(Beginning of EXCERPTED RECORDS)
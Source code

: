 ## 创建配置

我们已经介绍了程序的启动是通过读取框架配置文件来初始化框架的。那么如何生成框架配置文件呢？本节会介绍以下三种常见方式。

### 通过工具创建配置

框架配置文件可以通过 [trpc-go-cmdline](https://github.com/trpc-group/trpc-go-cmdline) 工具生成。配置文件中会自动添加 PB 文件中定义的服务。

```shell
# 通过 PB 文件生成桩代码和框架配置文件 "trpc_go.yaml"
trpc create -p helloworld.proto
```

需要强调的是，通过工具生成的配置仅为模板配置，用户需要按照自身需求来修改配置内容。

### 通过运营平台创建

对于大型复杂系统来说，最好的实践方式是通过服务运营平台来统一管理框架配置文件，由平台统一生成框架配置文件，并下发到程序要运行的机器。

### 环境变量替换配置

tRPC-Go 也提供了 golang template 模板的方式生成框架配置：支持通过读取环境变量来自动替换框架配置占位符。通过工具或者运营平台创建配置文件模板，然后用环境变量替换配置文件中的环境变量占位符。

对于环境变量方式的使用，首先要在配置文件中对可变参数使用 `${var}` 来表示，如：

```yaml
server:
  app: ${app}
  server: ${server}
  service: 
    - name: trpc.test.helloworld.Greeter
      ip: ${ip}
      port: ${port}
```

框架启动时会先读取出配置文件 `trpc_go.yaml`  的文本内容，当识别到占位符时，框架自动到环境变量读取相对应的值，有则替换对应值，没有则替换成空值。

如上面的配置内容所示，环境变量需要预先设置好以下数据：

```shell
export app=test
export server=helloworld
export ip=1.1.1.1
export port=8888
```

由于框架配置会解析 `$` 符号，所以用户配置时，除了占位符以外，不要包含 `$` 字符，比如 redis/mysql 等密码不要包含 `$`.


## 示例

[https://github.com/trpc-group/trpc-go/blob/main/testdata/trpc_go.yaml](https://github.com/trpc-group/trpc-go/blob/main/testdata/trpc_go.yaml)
(End of EXCERPTED RECORDS)
(Beginning of EXCERPTED RECORDS)
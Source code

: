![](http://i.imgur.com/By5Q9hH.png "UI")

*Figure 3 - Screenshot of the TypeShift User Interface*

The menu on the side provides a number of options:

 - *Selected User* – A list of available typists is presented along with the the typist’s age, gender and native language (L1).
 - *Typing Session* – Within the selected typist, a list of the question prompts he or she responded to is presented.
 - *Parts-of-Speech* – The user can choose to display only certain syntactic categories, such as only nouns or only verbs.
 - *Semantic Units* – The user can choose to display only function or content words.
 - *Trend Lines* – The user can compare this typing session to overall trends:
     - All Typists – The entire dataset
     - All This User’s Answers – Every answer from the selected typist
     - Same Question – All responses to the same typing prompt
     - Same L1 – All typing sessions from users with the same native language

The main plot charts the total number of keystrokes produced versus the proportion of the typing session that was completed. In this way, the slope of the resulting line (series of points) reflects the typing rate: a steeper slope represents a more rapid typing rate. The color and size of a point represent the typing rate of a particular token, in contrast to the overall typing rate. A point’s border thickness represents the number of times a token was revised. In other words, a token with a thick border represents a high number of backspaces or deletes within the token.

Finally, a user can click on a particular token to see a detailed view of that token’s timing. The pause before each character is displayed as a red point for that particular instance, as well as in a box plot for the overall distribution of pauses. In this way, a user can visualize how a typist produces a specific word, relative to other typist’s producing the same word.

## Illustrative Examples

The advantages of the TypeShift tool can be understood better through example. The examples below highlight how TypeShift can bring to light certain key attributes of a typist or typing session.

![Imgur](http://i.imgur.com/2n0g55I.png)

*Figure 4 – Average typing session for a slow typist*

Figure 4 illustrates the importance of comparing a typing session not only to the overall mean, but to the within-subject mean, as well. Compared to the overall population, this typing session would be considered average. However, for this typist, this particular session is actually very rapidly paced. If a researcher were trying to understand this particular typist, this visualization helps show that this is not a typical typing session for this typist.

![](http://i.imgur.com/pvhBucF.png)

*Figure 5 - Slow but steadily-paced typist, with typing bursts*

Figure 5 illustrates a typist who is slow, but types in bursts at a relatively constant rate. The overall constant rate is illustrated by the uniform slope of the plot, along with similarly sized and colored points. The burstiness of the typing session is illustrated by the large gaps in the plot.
(End of EXCERPTED RECORDS)
(Beginning of EXCERPTED RECORDS)
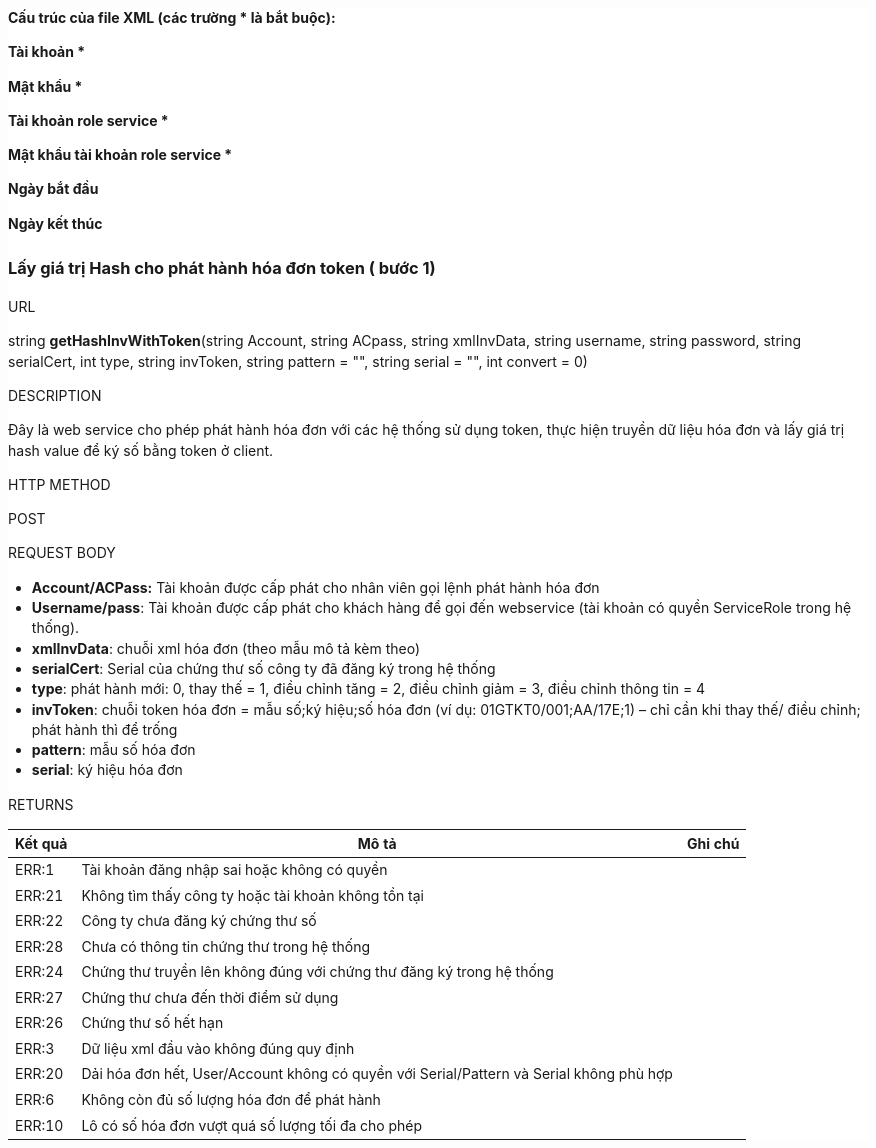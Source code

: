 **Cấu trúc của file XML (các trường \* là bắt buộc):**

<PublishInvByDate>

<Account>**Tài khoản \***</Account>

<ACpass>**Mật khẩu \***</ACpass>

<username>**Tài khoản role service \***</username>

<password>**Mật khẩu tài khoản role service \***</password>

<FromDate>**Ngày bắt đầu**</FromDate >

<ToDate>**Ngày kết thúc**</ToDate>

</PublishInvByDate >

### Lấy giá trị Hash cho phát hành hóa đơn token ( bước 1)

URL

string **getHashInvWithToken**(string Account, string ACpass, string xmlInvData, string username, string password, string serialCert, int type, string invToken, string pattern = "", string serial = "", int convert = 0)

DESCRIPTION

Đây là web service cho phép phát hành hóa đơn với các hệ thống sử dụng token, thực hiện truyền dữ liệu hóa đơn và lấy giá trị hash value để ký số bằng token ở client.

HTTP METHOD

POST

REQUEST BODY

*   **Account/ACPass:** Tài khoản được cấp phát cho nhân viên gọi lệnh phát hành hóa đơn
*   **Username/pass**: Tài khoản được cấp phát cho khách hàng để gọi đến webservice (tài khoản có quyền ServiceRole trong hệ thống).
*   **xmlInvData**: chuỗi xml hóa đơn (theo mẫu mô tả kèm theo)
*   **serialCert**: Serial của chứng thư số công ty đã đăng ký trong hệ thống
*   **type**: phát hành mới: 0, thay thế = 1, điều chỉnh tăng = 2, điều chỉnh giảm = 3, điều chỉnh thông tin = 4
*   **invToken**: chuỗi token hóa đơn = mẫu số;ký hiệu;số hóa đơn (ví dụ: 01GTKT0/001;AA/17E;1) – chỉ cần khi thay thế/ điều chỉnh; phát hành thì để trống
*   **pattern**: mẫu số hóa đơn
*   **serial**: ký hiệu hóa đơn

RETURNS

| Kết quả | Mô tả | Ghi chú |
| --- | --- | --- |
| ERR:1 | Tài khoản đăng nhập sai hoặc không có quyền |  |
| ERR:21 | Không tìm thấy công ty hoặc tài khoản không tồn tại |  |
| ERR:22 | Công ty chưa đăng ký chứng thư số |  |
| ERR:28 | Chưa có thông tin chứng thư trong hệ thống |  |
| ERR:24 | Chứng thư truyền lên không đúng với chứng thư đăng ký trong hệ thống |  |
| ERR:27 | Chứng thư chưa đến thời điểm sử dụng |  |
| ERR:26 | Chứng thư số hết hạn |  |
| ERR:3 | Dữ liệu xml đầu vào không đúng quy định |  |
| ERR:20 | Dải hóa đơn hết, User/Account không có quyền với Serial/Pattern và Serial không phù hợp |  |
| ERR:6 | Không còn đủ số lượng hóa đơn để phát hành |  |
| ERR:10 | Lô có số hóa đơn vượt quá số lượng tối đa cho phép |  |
(End of EXCERPTED RECORDS)
Only the lines above from the one with "ERR:26 | Chứng" up to and including the one with "ERR:10 | Lô" should be repeated, exactly as written.

| ERR:26 | Chứng thư số hết hạn |  |
| ERR:3 | Dữ liệu xml đầu vào không đúng quy định |  |
| ERR:20 | Dải hóa đơn hết, User/Account không có quyền với Serial/Pattern và Serial không phù hợp |  |
| ERR:6 | Không còn đủ số lượng hóa đơn để phát hành |  |
| ERR:10 | Lô có số hóa đơn vượt quá số lượng tối đa cho phép |  |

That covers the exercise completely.